I'm not SW London, but I'm ex-London and I clicked on here to say what others already have. You may not have much choice in schools if you are using state schools. You need to find out what your LA's admission criteria are and what their effective catchment area is. Then work out which schools you might have a realistic chance of getting into most years, including accounting for any faith criteria, etc. A change to straight line routes is actually probably a good thing. The catchment will shrink, but probably so will your distance, and it is much easier to do some rough calculations on your own distances yourself using this basis.

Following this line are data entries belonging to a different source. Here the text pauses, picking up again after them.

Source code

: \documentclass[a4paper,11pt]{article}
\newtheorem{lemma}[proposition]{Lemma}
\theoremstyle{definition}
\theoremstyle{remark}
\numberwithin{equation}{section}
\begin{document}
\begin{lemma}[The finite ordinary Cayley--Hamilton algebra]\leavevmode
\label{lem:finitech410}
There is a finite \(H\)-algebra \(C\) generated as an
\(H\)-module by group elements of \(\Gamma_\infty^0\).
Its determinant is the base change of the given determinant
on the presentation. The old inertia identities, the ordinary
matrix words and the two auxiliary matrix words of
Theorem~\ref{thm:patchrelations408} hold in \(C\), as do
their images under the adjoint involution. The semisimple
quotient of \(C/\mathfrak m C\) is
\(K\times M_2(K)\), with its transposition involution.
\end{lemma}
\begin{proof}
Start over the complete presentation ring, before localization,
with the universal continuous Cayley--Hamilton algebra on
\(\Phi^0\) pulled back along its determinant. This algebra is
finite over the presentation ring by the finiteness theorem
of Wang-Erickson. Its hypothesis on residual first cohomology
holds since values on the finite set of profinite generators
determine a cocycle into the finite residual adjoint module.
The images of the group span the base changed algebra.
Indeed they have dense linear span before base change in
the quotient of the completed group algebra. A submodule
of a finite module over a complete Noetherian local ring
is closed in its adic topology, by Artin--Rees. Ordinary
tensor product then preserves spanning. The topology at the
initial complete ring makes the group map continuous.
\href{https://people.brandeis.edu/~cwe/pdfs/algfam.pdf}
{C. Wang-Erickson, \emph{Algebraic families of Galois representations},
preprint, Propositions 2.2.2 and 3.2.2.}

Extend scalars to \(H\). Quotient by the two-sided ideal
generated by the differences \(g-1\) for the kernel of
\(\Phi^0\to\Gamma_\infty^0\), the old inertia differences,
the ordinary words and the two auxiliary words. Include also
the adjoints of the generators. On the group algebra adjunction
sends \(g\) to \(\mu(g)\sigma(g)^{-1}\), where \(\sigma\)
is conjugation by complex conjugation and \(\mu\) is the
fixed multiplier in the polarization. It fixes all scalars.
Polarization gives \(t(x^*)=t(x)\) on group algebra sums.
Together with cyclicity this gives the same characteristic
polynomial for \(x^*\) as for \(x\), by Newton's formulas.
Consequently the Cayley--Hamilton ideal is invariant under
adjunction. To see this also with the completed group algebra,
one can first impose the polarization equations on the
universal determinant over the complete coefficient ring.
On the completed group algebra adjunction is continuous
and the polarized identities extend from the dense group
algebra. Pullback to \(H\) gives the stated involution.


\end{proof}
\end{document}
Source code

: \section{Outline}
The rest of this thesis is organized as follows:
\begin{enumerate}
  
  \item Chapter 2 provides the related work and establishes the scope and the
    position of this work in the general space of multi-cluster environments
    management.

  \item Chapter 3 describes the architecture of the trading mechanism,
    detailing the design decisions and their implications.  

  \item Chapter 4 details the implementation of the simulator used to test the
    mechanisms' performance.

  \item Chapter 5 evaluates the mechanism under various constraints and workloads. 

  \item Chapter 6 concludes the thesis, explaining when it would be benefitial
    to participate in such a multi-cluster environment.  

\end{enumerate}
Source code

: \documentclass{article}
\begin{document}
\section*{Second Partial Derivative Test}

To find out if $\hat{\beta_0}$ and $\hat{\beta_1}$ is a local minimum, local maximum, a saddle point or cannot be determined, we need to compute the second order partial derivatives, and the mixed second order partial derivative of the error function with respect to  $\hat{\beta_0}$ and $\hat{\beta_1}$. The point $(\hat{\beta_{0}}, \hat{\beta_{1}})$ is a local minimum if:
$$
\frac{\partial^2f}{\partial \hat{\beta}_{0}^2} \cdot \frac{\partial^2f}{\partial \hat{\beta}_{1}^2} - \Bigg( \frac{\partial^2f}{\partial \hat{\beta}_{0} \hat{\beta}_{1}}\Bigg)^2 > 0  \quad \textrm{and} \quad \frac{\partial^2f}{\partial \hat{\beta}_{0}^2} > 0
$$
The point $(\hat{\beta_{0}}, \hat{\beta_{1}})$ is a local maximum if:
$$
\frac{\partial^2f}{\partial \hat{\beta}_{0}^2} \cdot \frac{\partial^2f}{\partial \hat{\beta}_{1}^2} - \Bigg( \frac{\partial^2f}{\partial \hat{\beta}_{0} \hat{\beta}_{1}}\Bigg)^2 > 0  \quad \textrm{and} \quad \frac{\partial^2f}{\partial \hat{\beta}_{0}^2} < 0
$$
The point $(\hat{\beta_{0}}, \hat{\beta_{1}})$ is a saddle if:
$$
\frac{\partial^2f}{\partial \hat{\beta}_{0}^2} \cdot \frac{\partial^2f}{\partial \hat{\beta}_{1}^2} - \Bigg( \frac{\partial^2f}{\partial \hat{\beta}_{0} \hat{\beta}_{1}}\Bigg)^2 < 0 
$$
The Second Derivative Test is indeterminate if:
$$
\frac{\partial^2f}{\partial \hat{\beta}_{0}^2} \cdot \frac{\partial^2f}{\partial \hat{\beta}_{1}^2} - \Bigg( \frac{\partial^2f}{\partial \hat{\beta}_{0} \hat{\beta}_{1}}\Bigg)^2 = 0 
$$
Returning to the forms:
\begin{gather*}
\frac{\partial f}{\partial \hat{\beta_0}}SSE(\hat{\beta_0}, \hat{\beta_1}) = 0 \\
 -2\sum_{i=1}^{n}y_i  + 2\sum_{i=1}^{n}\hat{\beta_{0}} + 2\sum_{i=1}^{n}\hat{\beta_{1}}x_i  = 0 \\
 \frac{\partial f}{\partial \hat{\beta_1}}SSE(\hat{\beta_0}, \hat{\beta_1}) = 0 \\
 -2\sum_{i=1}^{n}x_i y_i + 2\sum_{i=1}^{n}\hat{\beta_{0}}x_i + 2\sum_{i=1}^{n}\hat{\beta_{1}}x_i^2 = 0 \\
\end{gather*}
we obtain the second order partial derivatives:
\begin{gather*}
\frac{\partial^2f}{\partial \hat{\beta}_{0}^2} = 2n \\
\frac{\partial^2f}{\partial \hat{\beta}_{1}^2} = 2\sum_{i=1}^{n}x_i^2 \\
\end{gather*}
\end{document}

The general school stuff isn't that different. Both countries run their school years to the long summer break, it's just that summer is a different point in the year. And the schooling years aren't that different. If I tabulate ours:
Nursery/pre-school (age 3-4) - optional
Reception (age 4-5) - technically optional until the term after your child turns 5, though few people opt out
Year 1-6 (age 5-11) - compulsory
Year 7-11 (age 11-16)- compulsory
Year 12-13 (age 16-18) - optional
Reception to year 6 will be in one school (or, alternatively, reception to year 2 in an infant school, then years 3-6 in a junior school) so reception seems more like 'school proper', but in fact it is much more like a continuation of nursery/pre-school. Very similar these days to the idea of kindergarten in many countries. The only real difference is that mandatory schooling starts one year earlier and stops one year later.
As an April birthday, your daughter (like mine) will actually be one of the younger ones in the year. the oldest children are those born Sept-Christmas. DD1 starts in September and she is so ready for school.